**Required work**.
Report all lines of the records that contain "outer".

**Information**.
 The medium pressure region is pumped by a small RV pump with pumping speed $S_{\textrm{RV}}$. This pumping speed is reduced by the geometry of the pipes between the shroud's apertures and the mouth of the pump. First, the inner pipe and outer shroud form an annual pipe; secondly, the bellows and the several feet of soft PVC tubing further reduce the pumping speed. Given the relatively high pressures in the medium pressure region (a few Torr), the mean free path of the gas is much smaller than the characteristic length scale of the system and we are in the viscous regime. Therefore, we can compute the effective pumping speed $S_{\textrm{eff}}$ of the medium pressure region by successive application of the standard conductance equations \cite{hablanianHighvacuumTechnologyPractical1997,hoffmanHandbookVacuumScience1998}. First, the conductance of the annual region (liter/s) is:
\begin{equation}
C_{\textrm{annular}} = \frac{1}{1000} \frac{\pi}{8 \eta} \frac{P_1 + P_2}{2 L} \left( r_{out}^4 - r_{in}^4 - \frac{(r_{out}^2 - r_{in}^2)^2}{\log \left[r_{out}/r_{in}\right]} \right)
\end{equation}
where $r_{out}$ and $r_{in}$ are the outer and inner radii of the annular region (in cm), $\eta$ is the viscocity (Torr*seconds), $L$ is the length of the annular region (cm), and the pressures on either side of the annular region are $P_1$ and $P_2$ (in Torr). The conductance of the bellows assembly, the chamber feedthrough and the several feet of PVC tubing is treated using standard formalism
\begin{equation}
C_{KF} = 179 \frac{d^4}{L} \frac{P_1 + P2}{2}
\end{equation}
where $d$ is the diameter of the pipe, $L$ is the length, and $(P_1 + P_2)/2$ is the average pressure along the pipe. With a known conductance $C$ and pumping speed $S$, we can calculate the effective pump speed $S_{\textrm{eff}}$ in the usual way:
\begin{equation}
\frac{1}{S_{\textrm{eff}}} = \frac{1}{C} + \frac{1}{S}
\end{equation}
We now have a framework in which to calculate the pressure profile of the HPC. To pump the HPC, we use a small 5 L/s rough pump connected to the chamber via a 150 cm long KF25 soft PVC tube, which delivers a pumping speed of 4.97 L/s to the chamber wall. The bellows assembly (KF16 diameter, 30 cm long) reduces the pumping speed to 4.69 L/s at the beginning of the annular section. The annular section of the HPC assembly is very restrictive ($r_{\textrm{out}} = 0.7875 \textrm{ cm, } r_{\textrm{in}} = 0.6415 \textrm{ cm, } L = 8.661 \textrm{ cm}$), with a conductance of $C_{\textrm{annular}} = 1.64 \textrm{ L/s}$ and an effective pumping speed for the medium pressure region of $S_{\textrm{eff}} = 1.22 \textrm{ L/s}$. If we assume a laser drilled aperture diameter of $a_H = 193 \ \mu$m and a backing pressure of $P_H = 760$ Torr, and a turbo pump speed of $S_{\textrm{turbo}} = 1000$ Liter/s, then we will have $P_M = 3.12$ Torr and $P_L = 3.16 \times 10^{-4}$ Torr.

**Expected output**.
 The medium pressure region is pumped by a small RV pump with pumping speed $S_{\textrm{RV}}$. This pumping speed is reduced by the geometry of the pipes between the shroud's apertures and the mouth of the pump. First, the inner pipe and outer shroud form an annual pipe; secondly, the bellows and the several feet of soft PVC tubing further reduce the pumping speed. Given the relatively high pressures in the medium pressure region (a few Torr), the mean free path of the gas is much smaller than the characteristic length scale of the system and we are in the viscous regime. Therefore, we can compute the effective pumping speed $S_{\textrm{eff}}$ of the medium pressure region by successive application of the standard conductance equations \cite{hablanianHighvacuumTechnologyPractical1997,hoffmanHandbookVacuumScience1998}. First, the conductance of the annual region (liter/s) is:
where $r_{out}$ and $r_{in}$ are the outer and inner radii of the annular region (in cm), $\eta$ is the viscocity (Torr*seconds), $L$ is the length of the annular region (cm), and the pressures on either side of the annular region are $P_1$ and $P_2$ (in Torr). The conductance of the bellows assembly, the chamber feedthrough and the several feet of PVC tubing is treated using standard formalism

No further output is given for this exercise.